A company’s certificate of incorporation states the following;
- the name of the company and its unique identifying number;
- the date of the company’s incorporation. It is from this date that the subscribers to the memorandum, become a body corporate (an artificial legal person) by the name stated in the certificate and the company can do all the things that an incorporated body can do.
- whether the company’s liability is limited or unlimited, and if it is limited, whether it is limited by shares or by guarantee;
- whether the company is private or public.
The certificate of incorporation should bear the Registrar’s signature and should be authenticated with the Registrars official seal.
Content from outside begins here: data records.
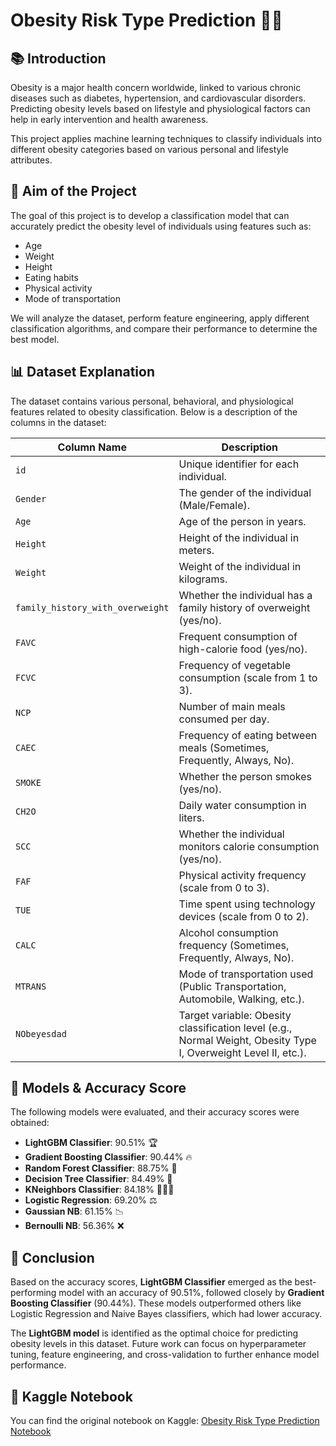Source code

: # Obesity Risk Type Prediction 🏥🍏

## 📚 Introduction
Obesity is a major health concern worldwide, linked to various chronic diseases such as diabetes, hypertension, and cardiovascular disorders. Predicting obesity levels based on lifestyle and physiological factors can help in early intervention and health awareness.

This project applies machine learning techniques to classify individuals into different obesity categories based on various personal and lifestyle attributes. 

## 🎯 Aim of the Project
The goal of this project is to develop a classification model that can accurately predict the obesity level of individuals using features such as:
- Age
- Weight
- Height
- Eating habits
- Physical activity
- Mode of transportation

We will analyze the dataset, perform feature engineering, apply different classification algorithms, and compare their performance to determine the best model. 

## 📊 Dataset Explanation
The dataset contains various personal, behavioral, and physiological features related to obesity classification. Below is a description of the columns in the dataset:

| **Column Name**                   | **Description** |
|------------------------------------|-----------------|
| `id`                               | Unique identifier for each individual. |
| `Gender`                           | The gender of the individual (Male/Female). |
| `Age`                              | Age of the person in years. |
| `Height`                           | Height of the individual in meters. |
| `Weight`                           | Weight of the individual in kilograms. |
| `family_history_with_overweight`   | Whether the individual has a family history of overweight (yes/no). |
| `FAVC`                             | Frequent consumption of high-calorie food (yes/no). |
| `FCVC`                             | Frequency of vegetable consumption (scale from 1 to 3). |
| `NCP`                              | Number of main meals consumed per day. |
| `CAEC`                             | Frequency of eating between meals (Sometimes, Frequently, Always, No). |
| `SMOKE`                            | Whether the person smokes (yes/no). |
| `CH2O`                             | Daily water consumption in liters. |
| `SCC`                              | Whether the individual monitors calorie consumption (yes/no). |
| `FAF`                              | Physical activity frequency (scale from 0 to 3). |
| `TUE`                              | Time spent using technology devices (scale from 0 to 2). |
| `CALC`                             | Alcohol consumption frequency (Sometimes, Frequently, Always, No). |
| `MTRANS`                           | Mode of transportation used (Public Transportation, Automobile, Walking, etc.). |
| `NObeyesdad`                       | Target variable: Obesity classification level (e.g., Normal Weight, Obesity Type I, Overweight Level II, etc.). |

## 🔬 Models & Accuracy Score
The following models were evaluated, and their accuracy scores were obtained:

- **LightGBM Classifier**: 90.51% 🏆
- **Gradient Boosting Classifier**: 90.44% 🔥
- **Random Forest Classifier**: 88.75% 🌲
- **Decision Tree Classifier**: 84.49% 🌳
- **KNeighbors Classifier**: 84.18% 🧑‍🤝‍🧑
- **Logistic Regression**: 69.20% ⚖️
- **Gaussian NB**: 61.15% 📉
- **Bernoulli NB**: 56.36% ❌

## 🏁 Conclusion
Based on the accuracy scores, **LightGBM Classifier** emerged as the best-performing model with an accuracy of 90.51%, followed closely by **Gradient Boosting Classifier** (90.44%). These models outperformed others like Logistic Regression and Naive Bayes classifiers, which had lower accuracy.

The **LightGBM model** is identified as the optimal choice for predicting obesity levels in this dataset. Future work can focus on hyperparameter tuning, feature engineering, and cross-validation to further enhance model performance.

## 🔗 Kaggle Notebook
You can find the original notebook on Kaggle: [Obesity Risk Type Prediction Notebook](https://www.kaggle.com/code/senasudemir/obesity-risk-type-prediction?scriptVersionId=222688550)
Under section 19, from the date of incorporation stated on the certificate of incorporation, the company is a body corporate with its registered office at the address stated in the application for registration.
5. Tax Requirements
Under section 4 of the Income Tax Act, income from businesses is taxable. In addition, under the first schedule to the Tax Procedures Act, a pin is required for the registration of a business name and registration of a company. In addition, Pin is required for the filing of returns.
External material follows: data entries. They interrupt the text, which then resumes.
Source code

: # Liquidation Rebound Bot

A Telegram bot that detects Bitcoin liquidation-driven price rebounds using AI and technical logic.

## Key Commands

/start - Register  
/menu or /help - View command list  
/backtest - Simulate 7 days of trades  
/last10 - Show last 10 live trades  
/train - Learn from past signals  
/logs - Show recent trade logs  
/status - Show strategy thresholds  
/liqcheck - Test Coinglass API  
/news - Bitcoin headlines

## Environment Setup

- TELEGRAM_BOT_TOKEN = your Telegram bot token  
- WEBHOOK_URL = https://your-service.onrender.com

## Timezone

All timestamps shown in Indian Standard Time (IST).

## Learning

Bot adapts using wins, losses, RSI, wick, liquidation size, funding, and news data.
When a company wants to apply for a pin, it must have the following documents:
- Copy of Certificate of Incorporation.
- Copy of CR12.
- Copy of Memorandum and Article of Association (optional).
- Copy of PIN Certificate for one of the company’s directors.
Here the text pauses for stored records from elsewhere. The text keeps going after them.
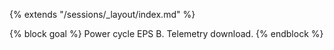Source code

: {% extends "/sessions/_layout/index.md" %}

{% block goal %}
Power cycle EPS B. Telemetry download. 
{% endblock %}
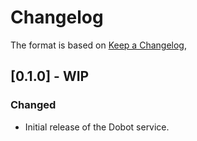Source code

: # Changelog

The format is based on [Keep a Changelog](https://keepachangelog.com/en/1.0.0/),

## [0.1.0] - WIP

### Changed
- Initial release of the Dobot service.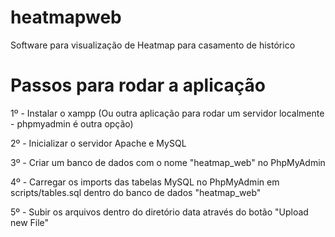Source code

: # heatmapweb
Software para visualização de Heatmap para casamento de histórico

# Passos para rodar a aplicação

1º - Instalar o xampp (Ou outra aplicação para rodar um servidor localmente - phpmyadmin é outra opção)

2º - Inicializar o servidor Apache e MySQL

3º - Criar um banco de dados com o nome "heatmap_web" no PhpMyAdmin

4º - Carregar os imports das tabelas MySQL no PhpMyAdmin em scripts/tables.sql dentro do banco de dados "heatmap_web"

5º - Subir os arquivos dentro do diretório data através do botão "Upload new File"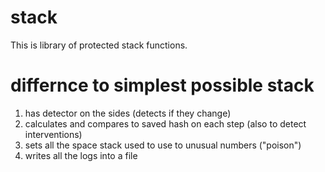 # stack

This is library of protected stack functions. 

# differnce to simplest possible stack

1) has detector on the sides (detects if they change)
2) calculates and compares to saved hash on each step (also to detect interventions)
3) sets all the space stack used to use to unusual numbers ("poison")
4) writes all the logs into a file

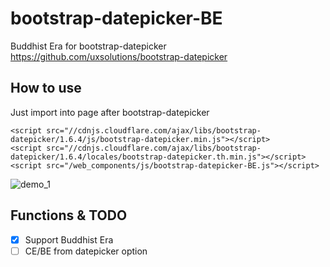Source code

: # bootstrap-datepicker-BE
Buddhist Era for bootstrap-datepicker
https://github.com/uxsolutions/bootstrap-datepicker

## How to use
Just import into page after bootstrap-datepicker

    <script src="//cdnjs.cloudflare.com/ajax/libs/bootstrap-datepicker/1.6.4/js/bootstrap-datepicker.min.js"></script>
    <script src="//cdnjs.cloudflare.com/ajax/libs/bootstrap-datepicker/1.6.4/locales/bootstrap-datepicker.th.min.js"></script>
    <script src="/web_components/js/bootstrap-datepicker-BE.js"></script>

![demo_1](https://cloud.githubusercontent.com/assets/1217739/24027860/23fa77e2-0afd-11e7-9f4e-d05e32f8477d.png)

## Functions & TODO
 - [x] Support Buddhist Era
 - [ ] CE/BE from datepicker option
- Copy of Tax Compliance certificate of one of the company’s directors.
- Copy of the Acknowledgement receipt.
Pin registration is done online via iTax. The procedure is as follows: Visit iTax; Select “New PIN Registration”; Fill the online form appropriately; Submit online application.
NOTE: upon completion, you will receive an acknowledgment receipt
A follow up email will be sent to you with either further instructions on where to present the required documentation for verification or a PIN certificate.
6. Obtain a unified business permit.
This is a mandatory license that is issued to traders in Nairobi and has to be renewed before 31st of March every year. It covers all other licenses required and one does not have to obtain many permits.
To get this permit, one has to first create an account on the Nairobi city county website and obtain the permit.
7. National Hospital Insurance Fund
Under section 16 of the NHIF Act, an employer has the obligation to make statutory deductions from the employee’s salaries and remit them to the board. However, for this to happen, one must apply for NHIF employer registration.
The employer is required to submit the following documents online:
- The employer’s registration form; (this document is easily accessible from the NHIF’s website.)
- Certificate of registration;
- Pin certificate.
Upon successful registration, one is issued with an employer’s code.
8. Social security registration
Under section 19 of the NSSF Act, every employer, who under a contract of service, employs one employee or more shall register with the Fund as a contributing employer and shall, register his employee or employees, as members of the Fund.
To register a company under NSSF, one is required to complete the NSSF employer’s registration form and attach certificate of incorporation, registration of business name and a trading license. After successful registration, one is issued with a NSSF certificate of registration. See important information here.
The procedure of setting up a company in Kenya is lengthy. Nonetheless, it has been simplified as most procedures are done online. Moreover incorporation has several advantages. They include the fact that members cannot be liable for the company’s debt as it is a separate legal entity, another advantage is that a company has perpetual succession. That means that even if the members die, the company survives death and can only be terminated legally. The disadvantages include: the process of forming a company is lengthy and there are too many formalities when it comes to formation and registration of a company.